Work to be completed —
The required lines are those that contain "information"; pull them out of the data and copy them.

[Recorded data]
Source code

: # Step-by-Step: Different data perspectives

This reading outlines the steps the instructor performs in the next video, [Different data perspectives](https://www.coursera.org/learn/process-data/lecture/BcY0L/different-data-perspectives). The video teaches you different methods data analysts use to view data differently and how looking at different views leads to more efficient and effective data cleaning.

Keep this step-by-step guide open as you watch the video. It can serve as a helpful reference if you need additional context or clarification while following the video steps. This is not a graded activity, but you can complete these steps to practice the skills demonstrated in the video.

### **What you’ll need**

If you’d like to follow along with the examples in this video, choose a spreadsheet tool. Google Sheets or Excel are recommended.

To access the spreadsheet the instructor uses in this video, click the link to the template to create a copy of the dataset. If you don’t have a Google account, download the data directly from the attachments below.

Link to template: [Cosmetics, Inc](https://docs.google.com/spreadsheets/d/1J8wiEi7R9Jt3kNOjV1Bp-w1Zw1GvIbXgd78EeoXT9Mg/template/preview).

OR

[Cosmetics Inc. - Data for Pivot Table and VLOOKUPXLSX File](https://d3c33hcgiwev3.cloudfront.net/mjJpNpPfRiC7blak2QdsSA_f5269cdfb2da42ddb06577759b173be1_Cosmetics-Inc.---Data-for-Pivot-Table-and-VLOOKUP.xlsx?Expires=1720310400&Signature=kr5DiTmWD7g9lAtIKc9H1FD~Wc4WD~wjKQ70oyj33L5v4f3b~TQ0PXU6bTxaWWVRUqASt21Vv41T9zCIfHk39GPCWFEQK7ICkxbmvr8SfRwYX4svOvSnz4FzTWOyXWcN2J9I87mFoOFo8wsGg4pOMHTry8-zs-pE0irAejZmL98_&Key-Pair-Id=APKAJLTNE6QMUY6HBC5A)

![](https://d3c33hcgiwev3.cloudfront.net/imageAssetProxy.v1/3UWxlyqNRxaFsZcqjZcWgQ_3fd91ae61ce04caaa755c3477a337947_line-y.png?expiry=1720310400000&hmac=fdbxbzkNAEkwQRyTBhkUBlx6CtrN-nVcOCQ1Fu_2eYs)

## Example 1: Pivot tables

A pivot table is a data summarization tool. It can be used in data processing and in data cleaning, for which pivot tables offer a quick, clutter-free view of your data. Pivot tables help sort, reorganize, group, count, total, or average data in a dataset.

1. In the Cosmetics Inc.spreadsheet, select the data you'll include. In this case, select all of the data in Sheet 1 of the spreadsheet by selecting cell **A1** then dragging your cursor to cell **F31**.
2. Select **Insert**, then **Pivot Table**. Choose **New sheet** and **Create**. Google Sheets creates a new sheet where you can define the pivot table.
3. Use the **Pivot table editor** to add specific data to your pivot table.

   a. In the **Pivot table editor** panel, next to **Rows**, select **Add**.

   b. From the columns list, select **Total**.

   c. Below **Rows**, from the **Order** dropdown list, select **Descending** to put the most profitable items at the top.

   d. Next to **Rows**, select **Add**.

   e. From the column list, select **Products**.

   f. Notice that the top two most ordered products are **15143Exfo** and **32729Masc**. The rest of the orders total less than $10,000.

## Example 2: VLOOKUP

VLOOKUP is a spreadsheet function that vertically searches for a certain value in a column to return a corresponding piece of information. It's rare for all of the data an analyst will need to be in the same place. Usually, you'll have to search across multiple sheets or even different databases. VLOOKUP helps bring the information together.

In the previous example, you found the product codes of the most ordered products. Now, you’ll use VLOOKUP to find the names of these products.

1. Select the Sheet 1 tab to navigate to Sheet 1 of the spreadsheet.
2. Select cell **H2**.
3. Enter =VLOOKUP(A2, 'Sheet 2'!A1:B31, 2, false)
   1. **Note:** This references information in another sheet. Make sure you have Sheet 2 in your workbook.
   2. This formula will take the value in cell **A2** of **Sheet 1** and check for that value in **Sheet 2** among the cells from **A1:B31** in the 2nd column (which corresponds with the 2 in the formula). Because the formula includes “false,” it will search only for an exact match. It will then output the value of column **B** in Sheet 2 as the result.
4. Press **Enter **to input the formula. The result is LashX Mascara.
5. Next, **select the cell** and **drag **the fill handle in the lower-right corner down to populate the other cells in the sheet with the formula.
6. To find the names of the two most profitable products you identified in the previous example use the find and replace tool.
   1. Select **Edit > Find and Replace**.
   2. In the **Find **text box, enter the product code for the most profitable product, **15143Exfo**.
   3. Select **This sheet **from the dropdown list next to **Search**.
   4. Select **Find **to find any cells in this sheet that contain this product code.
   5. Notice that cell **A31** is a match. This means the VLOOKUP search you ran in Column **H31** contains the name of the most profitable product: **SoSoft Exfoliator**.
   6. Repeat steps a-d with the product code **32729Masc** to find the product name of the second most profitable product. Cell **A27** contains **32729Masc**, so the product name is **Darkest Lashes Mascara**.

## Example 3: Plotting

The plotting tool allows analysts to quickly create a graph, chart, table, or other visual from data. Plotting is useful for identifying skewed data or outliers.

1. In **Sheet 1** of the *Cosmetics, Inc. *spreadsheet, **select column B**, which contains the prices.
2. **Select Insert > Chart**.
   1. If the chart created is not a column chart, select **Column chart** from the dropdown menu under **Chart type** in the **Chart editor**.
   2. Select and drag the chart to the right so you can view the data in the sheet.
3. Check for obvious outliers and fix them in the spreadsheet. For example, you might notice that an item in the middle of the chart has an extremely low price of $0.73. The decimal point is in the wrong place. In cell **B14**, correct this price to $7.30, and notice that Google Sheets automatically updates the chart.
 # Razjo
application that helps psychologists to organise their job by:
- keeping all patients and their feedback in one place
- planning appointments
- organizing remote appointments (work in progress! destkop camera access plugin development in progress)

Exercise output —
VLOOKUP is a spreadsheet function that vertically searches for a certain value in a column to return a corresponding piece of information. It's rare for all of the data an analyst will need to be in the same place. Usually, you'll have to search across multiple sheets or even different databases. VLOOKUP helps bring the information together.
   1. **Note:** This references information in another sheet. Make sure you have Sheet 2 in your workbook.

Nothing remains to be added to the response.